◆ **Task inputs**
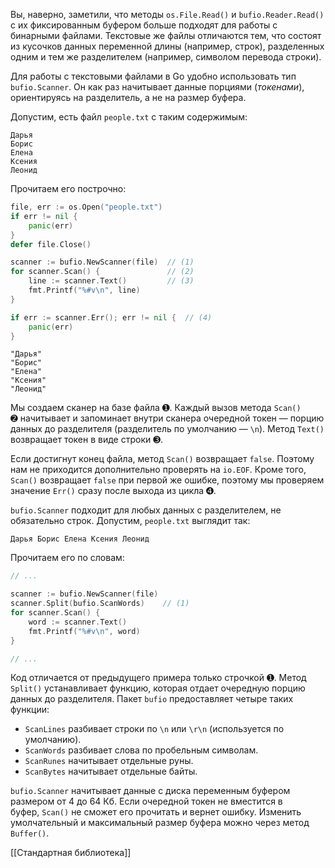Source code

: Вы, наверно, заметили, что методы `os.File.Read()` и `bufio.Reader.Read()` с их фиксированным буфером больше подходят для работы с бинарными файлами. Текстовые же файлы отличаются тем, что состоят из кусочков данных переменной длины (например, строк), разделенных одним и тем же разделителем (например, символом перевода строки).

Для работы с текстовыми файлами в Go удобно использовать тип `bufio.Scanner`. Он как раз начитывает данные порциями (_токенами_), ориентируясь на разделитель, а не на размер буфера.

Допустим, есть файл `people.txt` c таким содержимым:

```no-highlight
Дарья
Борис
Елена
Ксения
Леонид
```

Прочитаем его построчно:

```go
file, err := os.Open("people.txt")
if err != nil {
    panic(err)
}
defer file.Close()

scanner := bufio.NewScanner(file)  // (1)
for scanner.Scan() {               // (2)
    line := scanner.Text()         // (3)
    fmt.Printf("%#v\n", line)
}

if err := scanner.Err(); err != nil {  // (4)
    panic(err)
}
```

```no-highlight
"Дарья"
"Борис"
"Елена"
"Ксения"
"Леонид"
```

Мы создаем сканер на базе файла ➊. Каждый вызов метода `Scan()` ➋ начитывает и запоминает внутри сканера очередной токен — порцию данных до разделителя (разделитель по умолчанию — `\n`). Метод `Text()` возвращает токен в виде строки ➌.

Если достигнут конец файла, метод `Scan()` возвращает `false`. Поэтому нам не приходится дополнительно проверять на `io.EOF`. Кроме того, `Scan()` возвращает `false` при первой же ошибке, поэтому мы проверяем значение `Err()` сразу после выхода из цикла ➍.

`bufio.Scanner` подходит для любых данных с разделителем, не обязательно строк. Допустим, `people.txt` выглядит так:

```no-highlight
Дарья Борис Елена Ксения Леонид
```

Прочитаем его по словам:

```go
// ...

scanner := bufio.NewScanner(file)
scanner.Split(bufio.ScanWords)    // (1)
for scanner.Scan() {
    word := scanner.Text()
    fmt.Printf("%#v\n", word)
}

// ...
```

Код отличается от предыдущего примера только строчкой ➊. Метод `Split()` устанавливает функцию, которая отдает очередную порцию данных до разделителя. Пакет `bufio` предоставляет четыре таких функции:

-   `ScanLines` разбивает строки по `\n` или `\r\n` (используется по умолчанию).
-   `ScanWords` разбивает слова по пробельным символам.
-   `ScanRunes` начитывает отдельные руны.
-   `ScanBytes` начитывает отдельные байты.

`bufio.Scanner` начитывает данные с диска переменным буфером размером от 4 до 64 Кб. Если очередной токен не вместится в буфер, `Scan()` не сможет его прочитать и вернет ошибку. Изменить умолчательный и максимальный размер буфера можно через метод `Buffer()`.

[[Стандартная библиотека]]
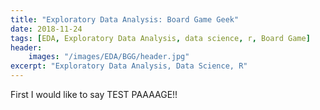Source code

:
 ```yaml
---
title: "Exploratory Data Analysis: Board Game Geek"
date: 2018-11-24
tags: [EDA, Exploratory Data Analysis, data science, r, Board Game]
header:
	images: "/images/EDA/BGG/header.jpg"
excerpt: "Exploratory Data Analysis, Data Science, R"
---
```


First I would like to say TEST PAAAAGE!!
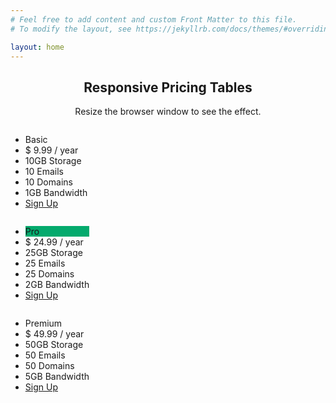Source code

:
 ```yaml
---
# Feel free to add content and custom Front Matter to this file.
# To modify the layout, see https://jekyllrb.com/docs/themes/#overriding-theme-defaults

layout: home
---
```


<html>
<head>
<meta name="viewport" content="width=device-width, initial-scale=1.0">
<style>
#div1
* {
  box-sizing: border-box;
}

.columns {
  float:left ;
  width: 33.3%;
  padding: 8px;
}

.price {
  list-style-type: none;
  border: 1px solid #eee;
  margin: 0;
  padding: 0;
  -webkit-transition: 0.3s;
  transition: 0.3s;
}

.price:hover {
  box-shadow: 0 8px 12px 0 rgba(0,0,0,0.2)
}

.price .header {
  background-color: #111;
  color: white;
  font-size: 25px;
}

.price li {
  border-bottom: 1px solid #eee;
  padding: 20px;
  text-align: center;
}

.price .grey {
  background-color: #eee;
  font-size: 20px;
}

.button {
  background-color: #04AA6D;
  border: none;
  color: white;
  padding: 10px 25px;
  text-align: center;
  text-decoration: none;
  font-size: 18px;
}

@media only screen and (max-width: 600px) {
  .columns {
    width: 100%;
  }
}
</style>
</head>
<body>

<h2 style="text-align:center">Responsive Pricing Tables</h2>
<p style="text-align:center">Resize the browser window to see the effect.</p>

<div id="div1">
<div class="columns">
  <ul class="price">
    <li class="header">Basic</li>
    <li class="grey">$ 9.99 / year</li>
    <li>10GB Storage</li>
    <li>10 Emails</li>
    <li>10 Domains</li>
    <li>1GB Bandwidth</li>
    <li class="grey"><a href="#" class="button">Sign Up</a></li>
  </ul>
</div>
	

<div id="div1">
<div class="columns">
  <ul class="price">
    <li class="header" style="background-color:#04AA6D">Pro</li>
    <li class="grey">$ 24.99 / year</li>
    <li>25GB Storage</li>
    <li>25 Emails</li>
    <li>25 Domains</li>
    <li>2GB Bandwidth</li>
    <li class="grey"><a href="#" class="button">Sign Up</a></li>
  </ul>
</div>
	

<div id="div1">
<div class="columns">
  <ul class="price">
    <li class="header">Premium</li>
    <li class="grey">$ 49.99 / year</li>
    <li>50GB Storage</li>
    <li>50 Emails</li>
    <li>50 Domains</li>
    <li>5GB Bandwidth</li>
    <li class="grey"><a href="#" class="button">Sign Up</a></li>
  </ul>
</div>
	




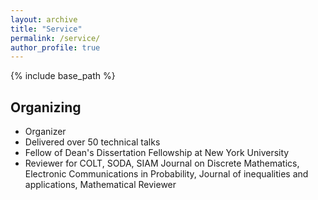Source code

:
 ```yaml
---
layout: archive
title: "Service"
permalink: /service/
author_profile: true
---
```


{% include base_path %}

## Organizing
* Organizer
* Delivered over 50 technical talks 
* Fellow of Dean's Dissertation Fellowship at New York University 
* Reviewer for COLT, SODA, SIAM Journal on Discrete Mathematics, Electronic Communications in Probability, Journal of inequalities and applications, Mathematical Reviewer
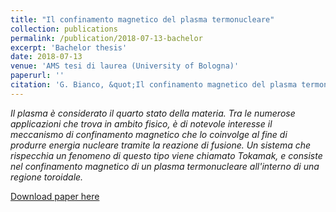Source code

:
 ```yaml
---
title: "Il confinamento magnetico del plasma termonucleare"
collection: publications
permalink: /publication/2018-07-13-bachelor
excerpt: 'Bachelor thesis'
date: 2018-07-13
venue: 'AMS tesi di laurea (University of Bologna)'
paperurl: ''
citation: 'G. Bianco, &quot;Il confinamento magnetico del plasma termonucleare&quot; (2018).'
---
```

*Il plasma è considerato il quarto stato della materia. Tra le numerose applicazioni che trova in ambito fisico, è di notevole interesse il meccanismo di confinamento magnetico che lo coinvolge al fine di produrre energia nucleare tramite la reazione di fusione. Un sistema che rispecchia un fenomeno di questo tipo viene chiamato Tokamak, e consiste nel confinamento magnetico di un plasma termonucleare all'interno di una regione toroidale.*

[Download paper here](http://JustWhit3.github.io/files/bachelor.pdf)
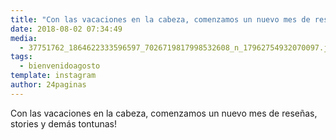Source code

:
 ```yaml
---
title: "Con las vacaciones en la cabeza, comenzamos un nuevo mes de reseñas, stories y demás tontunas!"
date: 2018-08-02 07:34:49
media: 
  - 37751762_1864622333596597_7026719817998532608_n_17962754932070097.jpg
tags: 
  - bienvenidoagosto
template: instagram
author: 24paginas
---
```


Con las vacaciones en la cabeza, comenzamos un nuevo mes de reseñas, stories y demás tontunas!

◆ **What is needed**
Leave the pictures out and output the rest of the data word for word.

◆ **Answer below**
Source code

: Вы, наверно, заметили, что методы `os.File.Read()` и `bufio.Reader.Read()` с их фиксированным буфером больше подходят для работы с бинарными файлами. Текстовые же файлы отличаются тем, что состоят из кусочков данных переменной длины (например, строк), разделенных одним и тем же разделителем (например, символом перевода строки).

Для работы с текстовыми файлами в Go удобно использовать тип `bufio.Scanner`. Он как раз начитывает данные порциями (_токенами_), ориентируясь на разделитель, а не на размер буфера.

Допустим, есть файл `people.txt` c таким содержимым:

```no-highlight
Дарья
Борис
Елена
Ксения
Леонид
```

Прочитаем его построчно:

```go
file, err := os.Open("people.txt")
if err != nil {
    panic(err)
}
defer file.Close()

scanner := bufio.NewScanner(file)  // (1)
for scanner.Scan() {               // (2)
    line := scanner.Text()         // (3)
    fmt.Printf("%#v\n", line)
}

if err := scanner.Err(); err != nil {  // (4)
    panic(err)
}
```

```no-highlight
"Дарья"
"Борис"
"Елена"
"Ксения"
"Леонид"
```

Мы создаем сканер на базе файла ➊. Каждый вызов метода `Scan()` ➋ начитывает и запоминает внутри сканера очередной токен — порцию данных до разделителя (разделитель по умолчанию — `\n`). Метод `Text()` возвращает токен в виде строки ➌.

Если достигнут конец файла, метод `Scan()` возвращает `false`. Поэтому нам не приходится дополнительно проверять на `io.EOF`. Кроме того, `Scan()` возвращает `false` при первой же ошибке, поэтому мы проверяем значение `Err()` сразу после выхода из цикла ➍.

`bufio.Scanner` подходит для любых данных с разделителем, не обязательно строк. Допустим, `people.txt` выглядит так:

```no-highlight
Дарья Борис Елена Ксения Леонид
```

Прочитаем его по словам:

```go
// ...

scanner := bufio.NewScanner(file)
scanner.Split(bufio.ScanWords)    // (1)
for scanner.Scan() {
    word := scanner.Text()
    fmt.Printf("%#v\n", word)
}

// ...
```

Код отличается от предыдущего примера только строчкой ➊. Метод `Split()` устанавливает функцию, которая отдает очередную порцию данных до разделителя. Пакет `bufio` предоставляет четыре таких функции:

-   `ScanLines` разбивает строки по `\n` или `\r\n` (используется по умолчанию).
-   `ScanWords` разбивает слова по пробельным символам.
-   `ScanRunes` начитывает отдельные руны.
-   `ScanBytes` начитывает отдельные байты.

`bufio.Scanner` начитывает данные с диска переменным буфером размером от 4 до 64 Кб. Если очередной токен не вместится в буфер, `Scan()` не сможет его прочитать и вернет ошибку. Изменить умолчательный и максимальный размер буфера можно через метод `Buffer()`.

[[Стандартная библиотека]]
Source code

:
 ```yaml
---
title: "Exploratory Data Analysis: Board Game Geek"
date: 2018-11-24
tags: [EDA, Exploratory Data Analysis, data science, r, Board Game]
header:
	images: "/images/EDA/BGG/header.jpg"
excerpt: "Exploratory Data Analysis, Data Science, R"
---
```


First I would like to say TEST PAAAAGE!!
Source code

:
 ```yaml
---
# Feel free to add content and custom Front Matter to this file.
# To modify the layout, see https://jekyllrb.com/docs/themes/#overriding-theme-defaults

layout: home
---
```


<html>
<head>
<meta name="viewport" content="width=device-width, initial-scale=1.0">
<style>
#div1
* {
  box-sizing: border-box;
}

.columns {
  float:left ;
  width: 33.3%;
  padding: 8px;
}

.price {
  list-style-type: none;
  border: 1px solid #eee;
  margin: 0;
  padding: 0;
  -webkit-transition: 0.3s;
  transition: 0.3s;
}

.price:hover {
  box-shadow: 0 8px 12px 0 rgba(0,0,0,0.2)
}

.price .header {
  background-color: #111;
  color: white;
  font-size: 25px;
}

.price li {
  border-bottom: 1px solid #eee;
  padding: 20px;
  text-align: center;
}

.price .grey {
  background-color: #eee;
  font-size: 20px;
}

.button {
  background-color: #04AA6D;
  border: none;
  color: white;
  padding: 10px 25px;
  text-align: center;
  text-decoration: none;
  font-size: 18px;
}

@media only screen and (max-width: 600px) {
  .columns {
    width: 100%;
  }
}
</style>
</head>
<body>

<h2 style="text-align:center">Responsive Pricing Tables</h2>
<p style="text-align:center">Resize the browser window to see the effect.</p>

<div id="div1">
<div class="columns">
  <ul class="price">
    <li class="header">Basic</li>
    <li class="grey">$ 9.99 / year</li>
    <li>10GB Storage</li>
    <li>10 Emails</li>
    <li>10 Domains</li>
    <li>1GB Bandwidth</li>
    <li class="grey"><a href="#" class="button">Sign Up</a></li>
  </ul>
</div>
	

<div id="div1">
<div class="columns">
  <ul class="price">
    <li class="header" style="background-color:#04AA6D">Pro</li>
    <li class="grey">$ 24.99 / year</li>
    <li>25GB Storage</li>
    <li>25 Emails</li>
    <li>25 Domains</li>
    <li>2GB Bandwidth</li>
    <li class="grey"><a href="#" class="button">Sign Up</a></li>
  </ul>
</div>
	

<div id="div1">
<div class="columns">
  <ul class="price">
    <li class="header">Premium</li>
    <li class="grey">$ 49.99 / year</li>
    <li>50GB Storage</li>
    <li>50 Emails</li>
    <li>50 Domains</li>
    <li>5GB Bandwidth</li>
    <li class="grey"><a href="#" class="button">Sign Up</a></li>
  </ul>
</div>
	




Source code

:
 ```yaml
---
layout: archive
title: "Service"
permalink: /service/
author_profile: true
---
```


{% include base_path %}

## Organizing
* Organizer
* Delivered over 50 technical talks 
* Fellow of Dean's Dissertation Fellowship at New York University 
* Reviewer for COLT, SODA, SIAM Journal on Discrete Mathematics, Electronic Communications in Probability, Journal of inequalities and applications, Mathematical Reviewer
Source code

:
 ```yaml
---
title: "Il confinamento magnetico del plasma termonucleare"
collection: publications
permalink: /publication/2018-07-13-bachelor
excerpt: 'Bachelor thesis'
date: 2018-07-13
venue: 'AMS tesi di laurea (University of Bologna)'
paperurl: ''
citation: 'G. Bianco, &quot;Il confinamento magnetico del plasma termonucleare&quot; (2018).'
---
```

*Il plasma è considerato il quarto stato della materia. Tra le numerose applicazioni che trova in ambito fisico, è di notevole interesse il meccanismo di confinamento magnetico che lo coinvolge al fine di produrre energia nucleare tramite la reazione di fusione. Un sistema che rispecchia un fenomeno di questo tipo viene chiamato Tokamak, e consiste nel confinamento magnetico di un plasma termonucleare all'interno di una regione toroidale.*

[Download paper here](http://JustWhit3.github.io/files/bachelor.pdf)
Source code

:
 ```yaml
---
title: "Con las vacaciones en la cabeza, comenzamos un nuevo mes de reseñas, stories y demás tontunas!"
date: 2018-08-02 07:34:49
media: 
  - 37751762_1864622333596597_7026719817998532608_n_17962754932070097.jpg
tags: 
  - bienvenidoagosto
template: instagram
author: 24paginas
---
```


Con las vacaciones en la cabeza, comenzamos un nuevo mes de reseñas, stories y demás tontunas!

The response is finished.